Cuando, después de la Anunciación. María dejó Nazaret para ir a visitar a su prima -según nos lo ha dicho San Lucas y lo advierte también aquí el autor del primer evangelio-, no era más que prometida de José. Los esponsales habían sido contraídos conforme a los ritos acostumbrados. Reunidos en casa de los padres de María y rodeados de invitados escogidos entre los amigos y vecinos de ambas familias, que debían servir de testigos, habían cambiado sus promesas los futuros esposos. "He aquí que tú eres mi prometida", había dicho José a María deslizando en su mano una pieza de moneda a guisa de arras. Y a su vez había dicho la doncella: "He aquí que tú eres mi prometido." Con frecuencia se hacía también el compromiso por escrito. Solía estipularse como señal o prenda una suma de dinero, que quedaría como propiedad de la novia en caso de que el novio rehusase después cumplir su promesa. Otra suma, designada en hebreo con el nombre de mohar (precio de compra), era estipulada de antemano entre el joven y su futuro suegro, conforme al uso oriental, que aun se conserva entre los árabes, para la adquisición de la novia y compensación de servicios que ella prestaba en su familia. Pero el mohar no constituía deuda hasta el momento del matrimonio, y este no solía celebrarse sino unos meses más tarde, a veces un año entero, después de los esponsales.

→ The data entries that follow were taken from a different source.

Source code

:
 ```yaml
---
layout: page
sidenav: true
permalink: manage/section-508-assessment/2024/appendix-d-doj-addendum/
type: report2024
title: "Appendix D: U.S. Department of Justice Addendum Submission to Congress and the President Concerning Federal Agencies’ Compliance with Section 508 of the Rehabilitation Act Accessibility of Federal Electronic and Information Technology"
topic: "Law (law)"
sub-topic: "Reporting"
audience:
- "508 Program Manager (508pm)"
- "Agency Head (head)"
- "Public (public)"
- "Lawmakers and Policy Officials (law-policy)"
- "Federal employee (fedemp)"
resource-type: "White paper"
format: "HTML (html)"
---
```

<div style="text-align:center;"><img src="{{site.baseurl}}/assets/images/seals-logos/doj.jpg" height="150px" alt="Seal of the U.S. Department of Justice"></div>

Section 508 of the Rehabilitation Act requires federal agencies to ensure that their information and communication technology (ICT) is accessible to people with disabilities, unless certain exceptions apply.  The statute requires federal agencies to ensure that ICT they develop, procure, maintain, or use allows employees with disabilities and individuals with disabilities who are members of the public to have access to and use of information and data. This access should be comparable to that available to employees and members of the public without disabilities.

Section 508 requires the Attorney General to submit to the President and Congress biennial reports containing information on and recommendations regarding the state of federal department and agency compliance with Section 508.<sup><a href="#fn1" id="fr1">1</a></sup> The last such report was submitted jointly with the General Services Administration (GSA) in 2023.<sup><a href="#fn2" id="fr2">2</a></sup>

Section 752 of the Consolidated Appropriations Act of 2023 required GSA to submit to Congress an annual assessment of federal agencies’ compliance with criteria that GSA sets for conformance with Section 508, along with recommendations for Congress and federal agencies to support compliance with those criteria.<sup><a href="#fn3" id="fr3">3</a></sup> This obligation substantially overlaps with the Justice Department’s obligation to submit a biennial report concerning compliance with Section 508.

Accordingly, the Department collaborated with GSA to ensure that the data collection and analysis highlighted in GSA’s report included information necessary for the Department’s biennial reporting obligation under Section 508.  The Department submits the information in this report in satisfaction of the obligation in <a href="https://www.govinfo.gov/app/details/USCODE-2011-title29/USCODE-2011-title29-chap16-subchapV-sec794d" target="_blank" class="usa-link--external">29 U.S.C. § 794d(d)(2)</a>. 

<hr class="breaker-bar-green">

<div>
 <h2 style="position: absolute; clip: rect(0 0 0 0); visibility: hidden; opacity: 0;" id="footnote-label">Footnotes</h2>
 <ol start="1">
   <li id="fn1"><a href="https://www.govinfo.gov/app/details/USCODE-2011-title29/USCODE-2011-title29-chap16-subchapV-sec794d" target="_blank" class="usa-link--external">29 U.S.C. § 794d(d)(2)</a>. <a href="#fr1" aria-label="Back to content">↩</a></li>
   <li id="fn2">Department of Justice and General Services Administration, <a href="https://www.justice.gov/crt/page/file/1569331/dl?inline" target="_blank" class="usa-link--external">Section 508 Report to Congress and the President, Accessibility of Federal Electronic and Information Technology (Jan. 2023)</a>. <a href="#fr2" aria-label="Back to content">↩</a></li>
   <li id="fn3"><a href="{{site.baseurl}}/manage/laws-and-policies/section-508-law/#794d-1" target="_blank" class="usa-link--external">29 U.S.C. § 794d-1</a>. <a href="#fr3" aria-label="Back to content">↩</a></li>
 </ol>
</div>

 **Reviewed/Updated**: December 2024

Importa añadir para mejor entender la narración que, según la legislación judía, los esponsales unían a los prometidos con un lazo mucho más estrecho que entre nosotros. El compromiso que de este acto dimanaba era casi tan estricto y obligatorio, como el matrimonio mismo; de tal manera que para romperlo se necesitaba, de ordinario, un juicio oficial análogo al que se exigía para pronunciar el divorcio. A los novios se les daba ya por anticipado el nombre de marido y mujer, como lo hace San Mateo en el relato que estamos estudiando ( Mt. 1, 19-24). Tan poco difería su situación jurídica de la de los casados, que si una joven en tal situación se dejaba seducir era condenada por la ley mosaica con tanta severidad como la esposa infiel.

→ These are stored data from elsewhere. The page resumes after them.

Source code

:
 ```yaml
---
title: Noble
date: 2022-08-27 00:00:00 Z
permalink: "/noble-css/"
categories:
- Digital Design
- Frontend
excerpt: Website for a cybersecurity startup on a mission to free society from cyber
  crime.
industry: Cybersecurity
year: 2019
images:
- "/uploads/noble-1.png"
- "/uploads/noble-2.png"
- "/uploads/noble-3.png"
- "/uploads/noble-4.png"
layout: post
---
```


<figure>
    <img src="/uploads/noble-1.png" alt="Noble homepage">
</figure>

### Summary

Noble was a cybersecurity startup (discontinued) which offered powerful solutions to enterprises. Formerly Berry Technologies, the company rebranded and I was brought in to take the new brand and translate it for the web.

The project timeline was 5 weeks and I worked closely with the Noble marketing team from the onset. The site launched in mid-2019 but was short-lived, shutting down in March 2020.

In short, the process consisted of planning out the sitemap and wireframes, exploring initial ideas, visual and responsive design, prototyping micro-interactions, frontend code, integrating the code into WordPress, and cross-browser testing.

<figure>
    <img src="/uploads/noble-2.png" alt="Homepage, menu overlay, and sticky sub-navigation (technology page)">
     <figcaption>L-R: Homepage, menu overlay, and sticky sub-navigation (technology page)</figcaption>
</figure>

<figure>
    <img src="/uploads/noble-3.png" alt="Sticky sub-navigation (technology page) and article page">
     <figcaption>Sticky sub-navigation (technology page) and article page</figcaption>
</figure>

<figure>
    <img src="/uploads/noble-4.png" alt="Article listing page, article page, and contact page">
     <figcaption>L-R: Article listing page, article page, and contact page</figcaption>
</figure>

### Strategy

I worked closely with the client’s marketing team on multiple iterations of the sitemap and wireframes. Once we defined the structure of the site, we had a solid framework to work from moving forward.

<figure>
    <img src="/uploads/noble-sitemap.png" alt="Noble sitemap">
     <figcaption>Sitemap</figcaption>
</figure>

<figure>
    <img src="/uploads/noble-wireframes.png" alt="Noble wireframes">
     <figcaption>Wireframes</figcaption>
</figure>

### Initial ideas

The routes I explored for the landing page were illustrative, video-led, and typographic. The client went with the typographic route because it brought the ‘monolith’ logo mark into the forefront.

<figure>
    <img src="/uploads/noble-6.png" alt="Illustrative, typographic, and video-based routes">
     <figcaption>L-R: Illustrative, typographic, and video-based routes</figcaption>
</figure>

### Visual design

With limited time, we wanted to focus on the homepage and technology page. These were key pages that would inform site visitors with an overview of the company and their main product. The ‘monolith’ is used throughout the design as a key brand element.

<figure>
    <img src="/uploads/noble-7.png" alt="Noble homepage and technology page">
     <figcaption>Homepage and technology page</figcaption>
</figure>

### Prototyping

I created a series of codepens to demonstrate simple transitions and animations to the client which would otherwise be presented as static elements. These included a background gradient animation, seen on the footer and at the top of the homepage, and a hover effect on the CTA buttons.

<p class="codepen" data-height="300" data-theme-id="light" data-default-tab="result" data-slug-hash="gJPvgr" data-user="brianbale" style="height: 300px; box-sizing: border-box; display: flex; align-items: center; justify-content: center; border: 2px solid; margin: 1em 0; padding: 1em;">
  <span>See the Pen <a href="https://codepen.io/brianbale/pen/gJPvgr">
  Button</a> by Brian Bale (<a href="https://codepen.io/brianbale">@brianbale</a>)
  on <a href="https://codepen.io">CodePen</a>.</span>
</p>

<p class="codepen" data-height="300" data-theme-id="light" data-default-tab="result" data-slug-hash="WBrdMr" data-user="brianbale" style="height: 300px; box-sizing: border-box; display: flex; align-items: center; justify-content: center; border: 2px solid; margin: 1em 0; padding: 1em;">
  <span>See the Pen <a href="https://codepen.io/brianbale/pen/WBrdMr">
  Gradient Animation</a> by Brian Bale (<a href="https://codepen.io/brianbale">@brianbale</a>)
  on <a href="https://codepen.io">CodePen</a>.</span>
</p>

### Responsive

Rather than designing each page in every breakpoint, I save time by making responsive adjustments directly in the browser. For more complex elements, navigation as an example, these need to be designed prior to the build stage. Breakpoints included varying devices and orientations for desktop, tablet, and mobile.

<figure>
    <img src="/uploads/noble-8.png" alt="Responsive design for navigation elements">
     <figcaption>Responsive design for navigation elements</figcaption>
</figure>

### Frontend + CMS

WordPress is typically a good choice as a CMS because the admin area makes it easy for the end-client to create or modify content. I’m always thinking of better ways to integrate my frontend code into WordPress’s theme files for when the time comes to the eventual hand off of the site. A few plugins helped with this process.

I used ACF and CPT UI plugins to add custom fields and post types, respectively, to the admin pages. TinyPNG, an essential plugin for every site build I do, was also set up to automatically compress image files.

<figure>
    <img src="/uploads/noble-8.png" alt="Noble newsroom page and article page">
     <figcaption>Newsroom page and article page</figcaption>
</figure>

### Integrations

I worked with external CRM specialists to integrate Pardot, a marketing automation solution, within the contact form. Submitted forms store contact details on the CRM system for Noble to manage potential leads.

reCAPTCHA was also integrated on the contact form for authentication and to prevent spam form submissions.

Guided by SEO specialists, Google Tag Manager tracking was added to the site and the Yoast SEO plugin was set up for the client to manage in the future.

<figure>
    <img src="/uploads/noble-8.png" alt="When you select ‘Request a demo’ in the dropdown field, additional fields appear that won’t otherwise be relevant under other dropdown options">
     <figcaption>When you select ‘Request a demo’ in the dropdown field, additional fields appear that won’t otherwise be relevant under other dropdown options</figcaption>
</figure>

Tres meses habían transcurrido desde la Encarnación del Verbo, y la próxima maternidad de María no tardó en manifestarse por señales exteriores. El evangelista, al anunciar a sus lectores este hecho como si no pudiese tolerar que, ni por un momento, se formase en su espíritu sospecha desfavorable para la castísima Virgen, recuerda solícito que esta había "concebido del Espíritu Santo", conforme al mensaje del arcángel Gabriel.
*Vida de Nuestro Señor Jesucristo. Fillion.